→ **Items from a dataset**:
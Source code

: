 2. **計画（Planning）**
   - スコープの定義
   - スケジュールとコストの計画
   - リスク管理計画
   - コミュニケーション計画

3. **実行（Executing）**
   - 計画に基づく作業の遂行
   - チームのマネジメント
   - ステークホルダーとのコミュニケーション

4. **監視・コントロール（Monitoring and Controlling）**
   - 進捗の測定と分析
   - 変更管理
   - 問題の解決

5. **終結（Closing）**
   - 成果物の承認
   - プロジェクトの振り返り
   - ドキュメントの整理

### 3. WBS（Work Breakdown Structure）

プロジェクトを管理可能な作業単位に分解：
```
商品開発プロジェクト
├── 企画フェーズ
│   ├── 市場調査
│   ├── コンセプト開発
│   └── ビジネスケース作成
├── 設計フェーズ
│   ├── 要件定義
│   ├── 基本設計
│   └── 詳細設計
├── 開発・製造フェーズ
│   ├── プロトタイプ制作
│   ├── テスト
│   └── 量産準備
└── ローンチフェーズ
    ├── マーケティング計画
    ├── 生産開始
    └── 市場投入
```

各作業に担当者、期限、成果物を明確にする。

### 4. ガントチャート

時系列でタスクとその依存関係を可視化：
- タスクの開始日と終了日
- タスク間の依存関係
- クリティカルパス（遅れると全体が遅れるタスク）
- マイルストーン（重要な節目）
==
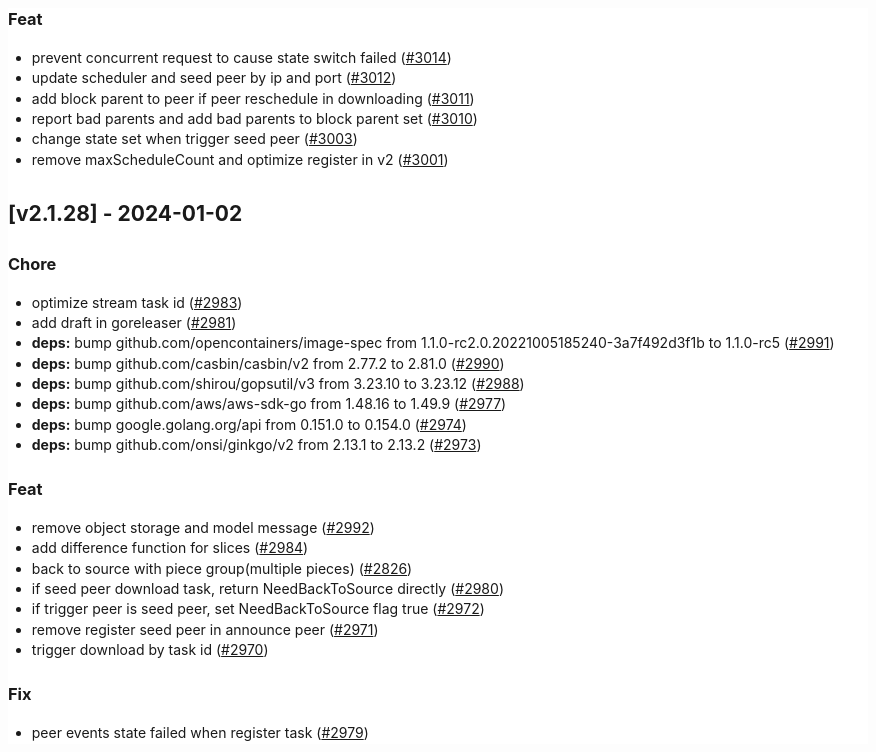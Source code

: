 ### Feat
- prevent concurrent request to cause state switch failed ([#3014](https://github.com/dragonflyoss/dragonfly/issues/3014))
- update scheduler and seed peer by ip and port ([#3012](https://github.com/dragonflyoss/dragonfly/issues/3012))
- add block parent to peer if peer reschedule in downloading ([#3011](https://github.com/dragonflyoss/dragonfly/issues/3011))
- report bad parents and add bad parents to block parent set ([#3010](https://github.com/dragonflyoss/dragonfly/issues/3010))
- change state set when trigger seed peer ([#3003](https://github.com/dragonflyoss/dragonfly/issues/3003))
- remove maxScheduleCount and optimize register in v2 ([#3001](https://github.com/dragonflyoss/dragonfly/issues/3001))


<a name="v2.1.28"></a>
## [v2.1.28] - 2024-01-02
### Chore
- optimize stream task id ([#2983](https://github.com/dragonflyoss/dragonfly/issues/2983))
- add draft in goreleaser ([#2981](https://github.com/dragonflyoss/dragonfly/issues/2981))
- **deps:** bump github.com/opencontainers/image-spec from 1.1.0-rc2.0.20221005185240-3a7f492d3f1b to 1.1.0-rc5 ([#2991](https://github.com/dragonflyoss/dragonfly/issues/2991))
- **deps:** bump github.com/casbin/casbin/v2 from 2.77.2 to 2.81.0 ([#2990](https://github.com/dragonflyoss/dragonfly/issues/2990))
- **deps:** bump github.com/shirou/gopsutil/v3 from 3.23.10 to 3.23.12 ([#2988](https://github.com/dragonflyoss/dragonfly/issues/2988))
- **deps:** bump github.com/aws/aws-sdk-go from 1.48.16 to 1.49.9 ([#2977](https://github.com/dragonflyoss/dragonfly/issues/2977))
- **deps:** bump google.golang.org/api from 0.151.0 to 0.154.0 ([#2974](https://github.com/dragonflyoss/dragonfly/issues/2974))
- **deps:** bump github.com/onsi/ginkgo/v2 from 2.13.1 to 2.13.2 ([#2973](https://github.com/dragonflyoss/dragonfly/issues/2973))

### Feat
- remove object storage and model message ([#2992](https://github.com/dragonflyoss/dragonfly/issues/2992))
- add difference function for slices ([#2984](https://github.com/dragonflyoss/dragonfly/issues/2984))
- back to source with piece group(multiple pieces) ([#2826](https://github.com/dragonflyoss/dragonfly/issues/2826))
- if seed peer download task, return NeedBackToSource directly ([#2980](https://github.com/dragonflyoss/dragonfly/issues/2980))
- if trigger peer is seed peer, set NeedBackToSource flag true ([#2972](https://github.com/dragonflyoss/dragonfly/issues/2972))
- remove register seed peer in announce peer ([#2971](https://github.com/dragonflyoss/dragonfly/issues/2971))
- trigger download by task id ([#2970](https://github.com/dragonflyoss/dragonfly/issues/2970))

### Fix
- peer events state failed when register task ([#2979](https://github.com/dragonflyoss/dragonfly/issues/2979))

→ **What you need to do**: What you return must be the lines above that run from the line with "- add block" to the line with "- **deps:** bump github.com/opencontainers/image-spec", inclusive, each copied exactly.

→ **Solution for this task**:
- add block parent to peer if peer reschedule in downloading ([#3011](https://github.com/dragonflyoss/dragonfly/issues/3011))
- report bad parents and add bad parents to block parent set ([#3010](https://github.com/dragonflyoss/dragonfly/issues/3010))
- change state set when trigger seed peer ([#3003](https://github.com/dragonflyoss/dragonfly/issues/3003))
- remove maxScheduleCount and optimize register in v2 ([#3001](https://github.com/dragonflyoss/dragonfly/issues/3001))


<a name="v2.1.28"></a>
## [v2.1.28] - 2024-01-02
### Chore
- optimize stream task id ([#2983](https://github.com/dragonflyoss/dragonfly/issues/2983))
- add draft in goreleaser ([#2981](https://github.com/dragonflyoss/dragonfly/issues/2981))
- **deps:** bump github.com/opencontainers/image-spec from 1.1.0-rc2.0.20221005185240-3a7f492d3f1b to 1.1.0-rc5 ([#2991](https://github.com/dragonflyoss/dragonfly/issues/2991))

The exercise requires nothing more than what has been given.